The partnership has been brewing for a while. After 2023’s single 'Bad Girls', the pair kept trading sketches, finding common ground in melody-first writing and a shared affection for sleek, mid-tempo grooves. That single becomes a centrepiece here, less a rehash than a pivot around which they build a cross-cultural pop grammar that’s as comfortable with trap-leaning drums as it is with light, floaty guitar lines. Interviews around the release underscore a working method built on trust — sending ideas back and forth across time zones until the songs 'clicked' rather than forcing a fusion for its own sake.
Rahul, based in Guwahati, has built his voice around socially conscious hip-hop — weaving environmental and political themes into nimble, bilingual rap flows. Jimmy, on the other hand, is a mainstay in South Korea’s indie R&B circuit, known for his warm, melodic phrasing and a catalogue that drifts between lo-fi soul and sleek, late-night grooves. Together, their contrasting sensibilities find common ground in rhythm and mood, rather than in arbitrary genre boundaries on this EP.
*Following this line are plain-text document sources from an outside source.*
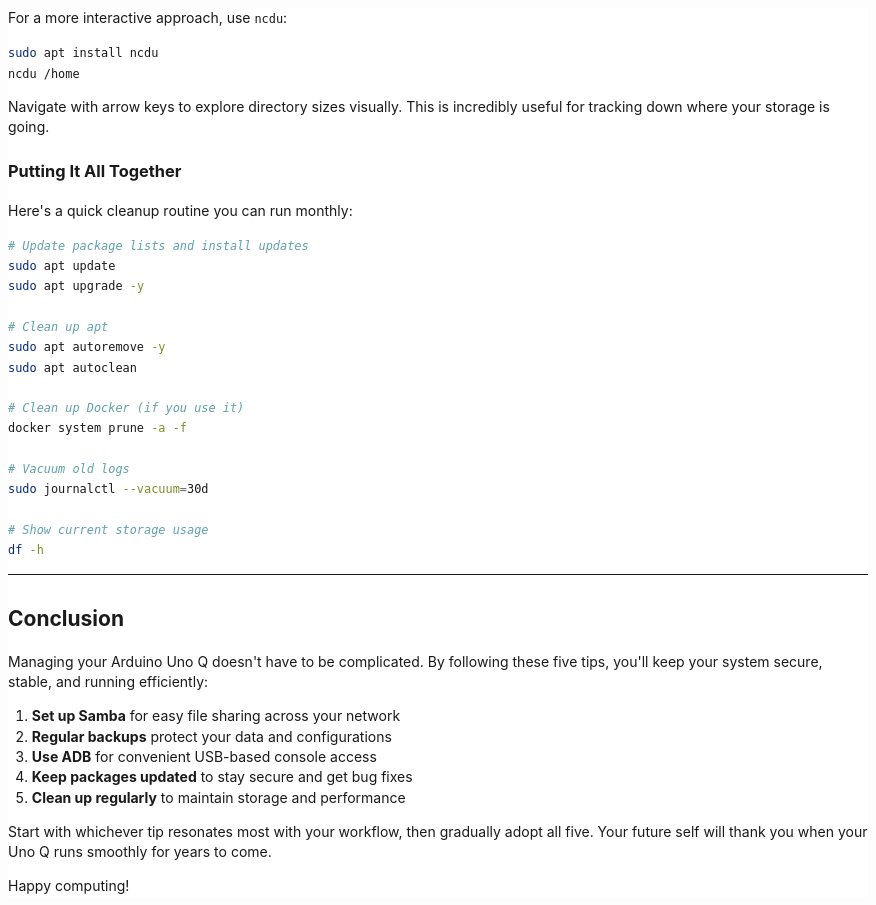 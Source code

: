 For a more interactive approach, use `ncdu`:

```bash
sudo apt install ncdu
ncdu /home
```

Navigate with arrow keys to explore directory sizes visually. This is incredibly useful for tracking down where your storage is going.

### Putting It All Together

Here's a quick cleanup routine you can run monthly:

```bash
# Update package lists and install updates
sudo apt update
sudo apt upgrade -y

# Clean up apt
sudo apt autoremove -y
sudo apt autoclean

# Clean up Docker (if you use it)
docker system prune -a -f

# Vacuum old logs
sudo journalctl --vacuum=30d

# Show current storage usage
df -h
```

---

## Conclusion

Managing your Arduino Uno Q doesn't have to be complicated. By following these five tips, you'll keep your system secure, stable, and running efficiently:

1. **Set up Samba** for easy file sharing across your network
2. **Regular backups** protect your data and configurations
3. **Use ADB** for convenient USB-based console access
4. **Keep packages updated** to stay secure and get bug fixes
5. **Clean up regularly** to maintain storage and performance

Start with whichever tip resonates most with your workflow, then gradually adopt all five. Your future self will thank you when your Uno Q runs smoothly for years to come.

Happy computing!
'Six Mile to Seoul' is fundamentally a mood board of soft edges. 'Intro' functions like a curtain-raiser, sketching an atmospheric palette before 'I Made It' snaps into slinky R\&B. 'Bad Girls' returns with extra gloss and 'Fuse' features a low-lit duet that leans on close-mic’d vocals. 'You’re Too Beautiful' turns unabashedly romantic, while 'Tu Meri Favourite' is the wink: an earworm and a charming pop track that toggles between Hindi and English.
Part of the EP’s appeal is its craft, revealing a compact but globally bedwork of sounds that elevates it: production touches from Stunnah Beatz, Kyduh and Mixtape Seoul, with Indian engineers like Fauxtail and Augustus Henry shaping its overall sound. Rahul's fingerprint is certainly also present, giving the record’s hip-hop and R&B framework a lived-in, independent-scene grit, while Jimmy brings in a velvet phrasing and a seemingly instinctive ear for hooks. The result is plush but un-fussy: a set built for late drives and after-hours chill sessions.
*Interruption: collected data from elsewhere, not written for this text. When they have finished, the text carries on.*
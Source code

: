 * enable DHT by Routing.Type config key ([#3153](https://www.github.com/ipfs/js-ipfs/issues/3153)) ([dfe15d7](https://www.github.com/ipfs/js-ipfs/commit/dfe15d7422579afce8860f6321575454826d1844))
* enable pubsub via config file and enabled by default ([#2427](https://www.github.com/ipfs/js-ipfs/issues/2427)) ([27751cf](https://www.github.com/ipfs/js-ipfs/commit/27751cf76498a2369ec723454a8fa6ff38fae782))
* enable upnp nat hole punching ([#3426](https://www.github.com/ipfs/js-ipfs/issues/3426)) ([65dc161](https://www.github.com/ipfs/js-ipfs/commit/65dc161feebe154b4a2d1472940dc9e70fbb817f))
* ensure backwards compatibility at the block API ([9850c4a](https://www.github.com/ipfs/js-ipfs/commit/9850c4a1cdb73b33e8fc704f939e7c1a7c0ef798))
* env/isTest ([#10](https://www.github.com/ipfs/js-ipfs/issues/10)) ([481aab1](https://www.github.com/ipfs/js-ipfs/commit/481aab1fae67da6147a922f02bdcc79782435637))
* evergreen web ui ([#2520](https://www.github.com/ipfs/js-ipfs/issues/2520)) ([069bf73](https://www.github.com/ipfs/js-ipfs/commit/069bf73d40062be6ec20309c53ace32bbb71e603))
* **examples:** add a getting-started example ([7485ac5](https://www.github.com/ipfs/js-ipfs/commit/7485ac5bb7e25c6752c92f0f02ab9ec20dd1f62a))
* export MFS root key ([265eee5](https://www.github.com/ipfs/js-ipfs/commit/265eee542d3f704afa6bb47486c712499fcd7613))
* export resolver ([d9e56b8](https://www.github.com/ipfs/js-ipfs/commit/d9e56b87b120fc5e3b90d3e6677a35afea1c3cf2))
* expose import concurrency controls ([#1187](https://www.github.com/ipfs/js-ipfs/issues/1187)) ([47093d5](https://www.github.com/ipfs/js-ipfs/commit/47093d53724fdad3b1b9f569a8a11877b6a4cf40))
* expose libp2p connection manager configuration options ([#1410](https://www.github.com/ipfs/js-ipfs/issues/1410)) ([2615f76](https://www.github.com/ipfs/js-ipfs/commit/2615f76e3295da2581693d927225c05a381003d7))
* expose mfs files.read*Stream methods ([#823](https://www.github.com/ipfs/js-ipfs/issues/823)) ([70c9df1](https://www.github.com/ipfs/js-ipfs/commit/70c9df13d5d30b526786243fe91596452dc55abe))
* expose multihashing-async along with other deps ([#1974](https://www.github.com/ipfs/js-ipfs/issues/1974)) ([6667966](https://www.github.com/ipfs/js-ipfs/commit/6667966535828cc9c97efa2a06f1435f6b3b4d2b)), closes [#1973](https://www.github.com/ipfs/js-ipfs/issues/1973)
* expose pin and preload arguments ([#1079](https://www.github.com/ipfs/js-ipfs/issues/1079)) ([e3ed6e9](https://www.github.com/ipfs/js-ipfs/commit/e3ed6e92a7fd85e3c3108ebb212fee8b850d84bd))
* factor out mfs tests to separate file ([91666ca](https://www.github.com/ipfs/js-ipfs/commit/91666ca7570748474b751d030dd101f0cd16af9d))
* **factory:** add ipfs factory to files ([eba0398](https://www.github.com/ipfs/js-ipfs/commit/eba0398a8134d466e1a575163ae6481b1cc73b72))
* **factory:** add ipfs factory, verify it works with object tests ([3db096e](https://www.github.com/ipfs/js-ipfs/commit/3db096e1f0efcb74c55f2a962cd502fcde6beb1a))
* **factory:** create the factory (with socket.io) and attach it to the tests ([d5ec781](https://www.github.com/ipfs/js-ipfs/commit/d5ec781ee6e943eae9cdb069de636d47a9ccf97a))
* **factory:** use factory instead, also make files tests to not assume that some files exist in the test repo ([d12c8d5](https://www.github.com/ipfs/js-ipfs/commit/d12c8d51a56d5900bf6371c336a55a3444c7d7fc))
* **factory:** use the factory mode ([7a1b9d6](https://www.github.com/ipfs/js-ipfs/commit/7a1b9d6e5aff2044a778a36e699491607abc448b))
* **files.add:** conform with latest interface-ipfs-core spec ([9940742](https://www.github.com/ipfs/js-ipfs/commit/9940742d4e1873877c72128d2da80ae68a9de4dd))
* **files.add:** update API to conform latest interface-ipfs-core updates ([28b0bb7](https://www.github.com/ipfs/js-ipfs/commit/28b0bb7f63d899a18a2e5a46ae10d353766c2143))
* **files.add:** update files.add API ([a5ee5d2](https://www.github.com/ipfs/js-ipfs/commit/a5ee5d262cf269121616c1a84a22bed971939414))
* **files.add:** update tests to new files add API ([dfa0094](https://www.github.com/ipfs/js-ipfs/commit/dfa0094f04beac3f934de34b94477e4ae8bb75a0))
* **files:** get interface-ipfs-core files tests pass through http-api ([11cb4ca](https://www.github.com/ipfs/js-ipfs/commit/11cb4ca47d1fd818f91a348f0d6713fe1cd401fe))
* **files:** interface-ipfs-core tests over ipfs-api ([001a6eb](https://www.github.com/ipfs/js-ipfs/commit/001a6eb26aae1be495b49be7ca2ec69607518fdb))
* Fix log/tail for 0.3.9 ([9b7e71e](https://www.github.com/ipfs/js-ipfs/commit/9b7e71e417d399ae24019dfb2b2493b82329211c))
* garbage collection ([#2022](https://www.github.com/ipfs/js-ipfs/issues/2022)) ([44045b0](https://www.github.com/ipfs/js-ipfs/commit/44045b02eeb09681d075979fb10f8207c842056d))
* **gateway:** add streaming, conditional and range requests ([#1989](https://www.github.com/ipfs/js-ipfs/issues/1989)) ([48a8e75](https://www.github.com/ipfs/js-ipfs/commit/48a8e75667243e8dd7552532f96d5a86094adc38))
Beyond the sound, the EP also resists the postcard version of collaboration. It’s less culture-tourism, more lived conversation between Guwahati’s Six Mile and Gangnam backstreets, an interplay between the tenderness of K-R&B and the diversity of Indian indie, and a seamless blend of tone and temperament. 'Six Mile to Seoul' is a compact, melodic body of work that sketches out a world of its own, and feels like, for all intents and purposes, it was created by two musicians who are in lockstep with each other, despite the miles between them.